:: Work required ::
Below are lines of data, and only some are wanted. Please repeat exactly those from the line that has "I.e., the solution" through the line that has "Volume Fraction (\%)".

──────────

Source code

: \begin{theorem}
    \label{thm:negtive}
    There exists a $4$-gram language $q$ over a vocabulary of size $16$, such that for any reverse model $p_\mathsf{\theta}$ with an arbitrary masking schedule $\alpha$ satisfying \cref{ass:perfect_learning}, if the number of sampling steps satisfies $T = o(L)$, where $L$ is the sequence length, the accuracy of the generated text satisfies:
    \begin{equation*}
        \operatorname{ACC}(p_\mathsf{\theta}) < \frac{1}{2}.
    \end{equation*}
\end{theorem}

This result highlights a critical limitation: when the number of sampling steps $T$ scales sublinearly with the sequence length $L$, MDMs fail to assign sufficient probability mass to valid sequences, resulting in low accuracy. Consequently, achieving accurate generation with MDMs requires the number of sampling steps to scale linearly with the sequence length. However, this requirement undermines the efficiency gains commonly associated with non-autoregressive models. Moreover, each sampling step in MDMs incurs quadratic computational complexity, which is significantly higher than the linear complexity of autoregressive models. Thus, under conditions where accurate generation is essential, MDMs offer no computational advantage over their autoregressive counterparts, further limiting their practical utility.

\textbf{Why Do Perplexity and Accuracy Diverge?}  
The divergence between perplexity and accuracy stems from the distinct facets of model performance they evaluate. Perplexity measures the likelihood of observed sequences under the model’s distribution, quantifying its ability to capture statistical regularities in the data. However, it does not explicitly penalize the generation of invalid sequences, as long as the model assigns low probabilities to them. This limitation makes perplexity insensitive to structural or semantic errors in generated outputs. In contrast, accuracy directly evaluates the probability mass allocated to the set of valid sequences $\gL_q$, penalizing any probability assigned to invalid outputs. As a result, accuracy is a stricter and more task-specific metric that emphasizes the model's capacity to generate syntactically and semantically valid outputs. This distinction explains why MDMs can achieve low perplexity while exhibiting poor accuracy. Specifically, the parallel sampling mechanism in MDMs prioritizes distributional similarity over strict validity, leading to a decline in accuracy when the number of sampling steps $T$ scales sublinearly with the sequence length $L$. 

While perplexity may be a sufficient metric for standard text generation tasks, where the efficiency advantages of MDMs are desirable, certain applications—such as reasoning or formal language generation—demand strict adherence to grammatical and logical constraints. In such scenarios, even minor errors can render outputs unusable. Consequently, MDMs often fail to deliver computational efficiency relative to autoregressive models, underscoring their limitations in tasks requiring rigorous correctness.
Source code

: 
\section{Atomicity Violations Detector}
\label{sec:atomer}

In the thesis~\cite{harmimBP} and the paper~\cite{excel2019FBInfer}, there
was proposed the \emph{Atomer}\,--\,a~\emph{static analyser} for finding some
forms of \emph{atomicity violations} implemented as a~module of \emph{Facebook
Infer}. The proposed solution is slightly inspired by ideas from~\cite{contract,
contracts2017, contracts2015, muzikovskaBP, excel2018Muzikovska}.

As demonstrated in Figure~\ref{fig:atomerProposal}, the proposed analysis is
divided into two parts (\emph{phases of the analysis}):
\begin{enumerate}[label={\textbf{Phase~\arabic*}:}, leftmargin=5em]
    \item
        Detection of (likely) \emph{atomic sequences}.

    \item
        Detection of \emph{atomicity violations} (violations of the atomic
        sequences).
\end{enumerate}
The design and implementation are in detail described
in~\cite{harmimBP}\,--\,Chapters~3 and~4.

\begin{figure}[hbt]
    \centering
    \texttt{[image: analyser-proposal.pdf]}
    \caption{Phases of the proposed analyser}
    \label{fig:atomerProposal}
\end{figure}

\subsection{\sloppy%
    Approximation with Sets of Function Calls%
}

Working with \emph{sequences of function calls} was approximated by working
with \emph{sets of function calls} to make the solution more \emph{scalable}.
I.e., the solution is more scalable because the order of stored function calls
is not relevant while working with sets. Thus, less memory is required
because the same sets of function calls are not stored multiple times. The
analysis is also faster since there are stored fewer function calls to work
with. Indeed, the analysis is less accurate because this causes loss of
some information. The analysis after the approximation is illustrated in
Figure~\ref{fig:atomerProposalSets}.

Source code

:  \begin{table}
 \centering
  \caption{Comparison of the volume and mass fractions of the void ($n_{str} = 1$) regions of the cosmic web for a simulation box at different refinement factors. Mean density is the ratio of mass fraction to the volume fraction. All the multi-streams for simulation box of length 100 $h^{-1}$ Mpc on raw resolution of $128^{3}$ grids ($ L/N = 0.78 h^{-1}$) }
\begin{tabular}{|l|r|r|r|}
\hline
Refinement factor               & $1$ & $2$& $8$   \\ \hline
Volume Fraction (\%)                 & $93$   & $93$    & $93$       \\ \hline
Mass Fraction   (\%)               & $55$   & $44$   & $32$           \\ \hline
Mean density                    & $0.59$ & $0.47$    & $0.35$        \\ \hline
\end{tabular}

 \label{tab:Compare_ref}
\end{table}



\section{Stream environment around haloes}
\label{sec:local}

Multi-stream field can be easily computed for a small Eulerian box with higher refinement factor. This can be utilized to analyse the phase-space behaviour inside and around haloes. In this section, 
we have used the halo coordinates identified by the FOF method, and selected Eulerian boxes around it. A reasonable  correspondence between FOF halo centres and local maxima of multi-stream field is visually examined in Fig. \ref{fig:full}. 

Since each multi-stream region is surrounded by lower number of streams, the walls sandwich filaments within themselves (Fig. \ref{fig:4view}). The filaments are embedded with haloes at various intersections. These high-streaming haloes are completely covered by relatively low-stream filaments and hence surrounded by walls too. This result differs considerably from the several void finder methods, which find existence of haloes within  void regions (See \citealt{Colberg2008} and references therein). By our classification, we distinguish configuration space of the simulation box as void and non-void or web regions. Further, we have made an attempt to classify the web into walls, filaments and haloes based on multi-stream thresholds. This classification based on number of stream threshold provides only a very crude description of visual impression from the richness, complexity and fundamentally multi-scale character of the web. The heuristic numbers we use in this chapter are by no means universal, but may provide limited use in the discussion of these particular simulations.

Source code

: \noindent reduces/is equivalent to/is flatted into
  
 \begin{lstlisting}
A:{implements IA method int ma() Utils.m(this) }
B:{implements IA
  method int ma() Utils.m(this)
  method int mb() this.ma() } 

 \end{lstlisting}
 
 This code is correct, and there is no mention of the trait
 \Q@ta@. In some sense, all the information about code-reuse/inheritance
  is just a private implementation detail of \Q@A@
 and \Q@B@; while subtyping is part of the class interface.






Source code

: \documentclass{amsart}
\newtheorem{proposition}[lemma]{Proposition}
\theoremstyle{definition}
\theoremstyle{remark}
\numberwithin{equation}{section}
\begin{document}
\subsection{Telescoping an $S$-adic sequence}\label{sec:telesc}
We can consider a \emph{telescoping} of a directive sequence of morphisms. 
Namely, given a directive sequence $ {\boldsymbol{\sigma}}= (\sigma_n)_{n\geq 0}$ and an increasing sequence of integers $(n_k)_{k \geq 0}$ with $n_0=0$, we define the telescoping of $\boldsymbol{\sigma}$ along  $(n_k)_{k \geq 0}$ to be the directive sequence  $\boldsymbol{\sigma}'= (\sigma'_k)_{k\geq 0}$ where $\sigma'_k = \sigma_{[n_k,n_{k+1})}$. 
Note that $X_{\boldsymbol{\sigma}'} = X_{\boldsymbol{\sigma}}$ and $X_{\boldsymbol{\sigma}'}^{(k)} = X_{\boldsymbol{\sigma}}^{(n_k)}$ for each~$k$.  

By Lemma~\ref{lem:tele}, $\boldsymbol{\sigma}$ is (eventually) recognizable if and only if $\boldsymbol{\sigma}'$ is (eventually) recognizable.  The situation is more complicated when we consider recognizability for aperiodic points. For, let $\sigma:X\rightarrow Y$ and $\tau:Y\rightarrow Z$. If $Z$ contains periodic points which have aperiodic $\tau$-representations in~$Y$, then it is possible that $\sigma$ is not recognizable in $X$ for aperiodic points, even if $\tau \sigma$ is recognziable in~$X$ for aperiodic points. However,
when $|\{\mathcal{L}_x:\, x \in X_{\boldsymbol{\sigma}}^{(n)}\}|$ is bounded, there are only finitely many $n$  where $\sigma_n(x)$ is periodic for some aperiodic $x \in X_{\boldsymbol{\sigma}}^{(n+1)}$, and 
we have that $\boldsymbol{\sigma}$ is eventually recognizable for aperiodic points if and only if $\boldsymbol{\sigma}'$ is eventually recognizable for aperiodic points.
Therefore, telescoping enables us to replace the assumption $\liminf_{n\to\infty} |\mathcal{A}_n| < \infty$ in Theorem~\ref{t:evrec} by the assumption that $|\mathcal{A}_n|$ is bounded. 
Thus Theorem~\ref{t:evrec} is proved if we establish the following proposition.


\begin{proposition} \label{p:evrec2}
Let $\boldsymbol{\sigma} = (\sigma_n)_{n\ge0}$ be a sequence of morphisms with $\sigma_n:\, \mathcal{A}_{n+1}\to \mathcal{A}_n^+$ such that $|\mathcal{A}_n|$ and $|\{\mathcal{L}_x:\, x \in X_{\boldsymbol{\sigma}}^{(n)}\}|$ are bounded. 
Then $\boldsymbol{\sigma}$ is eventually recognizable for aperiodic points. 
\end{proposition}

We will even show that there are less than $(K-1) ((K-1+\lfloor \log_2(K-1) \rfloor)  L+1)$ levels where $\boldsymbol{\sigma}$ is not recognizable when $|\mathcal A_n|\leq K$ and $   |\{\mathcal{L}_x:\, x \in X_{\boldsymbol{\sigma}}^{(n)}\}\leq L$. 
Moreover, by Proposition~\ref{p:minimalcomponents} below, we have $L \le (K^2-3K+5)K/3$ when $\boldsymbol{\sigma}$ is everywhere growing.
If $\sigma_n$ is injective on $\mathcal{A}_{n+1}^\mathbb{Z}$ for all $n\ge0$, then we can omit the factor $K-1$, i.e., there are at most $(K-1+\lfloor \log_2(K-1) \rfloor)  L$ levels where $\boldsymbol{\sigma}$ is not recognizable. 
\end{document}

──────────

:: Output of the task ::
I.e., the solution is more scalable because the order of stored function calls
is not relevant while working with sets. Thus, less memory is required
because the same sets of function calls are not stored multiple times. The
analysis is also faster since there are stored fewer function calls to work
with. Indeed, the analysis is less accurate because this causes loss of
some information. The analysis after the approximation is illustrated in
Figure~\ref{fig:atomerProposalSets}.

Source code

:  \begin{table}
 \centering
  \caption{Comparison of the volume and mass fractions of the void ($n_{str} = 1$) regions of the cosmic web for a simulation box at different refinement factors. Mean density is the ratio of mass fraction to the volume fraction. All the multi-streams for simulation box of length 100 $h^{-1}$ Mpc on raw resolution of $128^{3}$ grids ($ L/N = 0.78 h^{-1}$) }
\begin{tabular}{|l|r|r|r|}
\hline
Refinement factor               & $1$ & $2$& $8$   \\ \hline
Volume Fraction (\%)                 & $93$   & $93$    & $93$       \\ \hline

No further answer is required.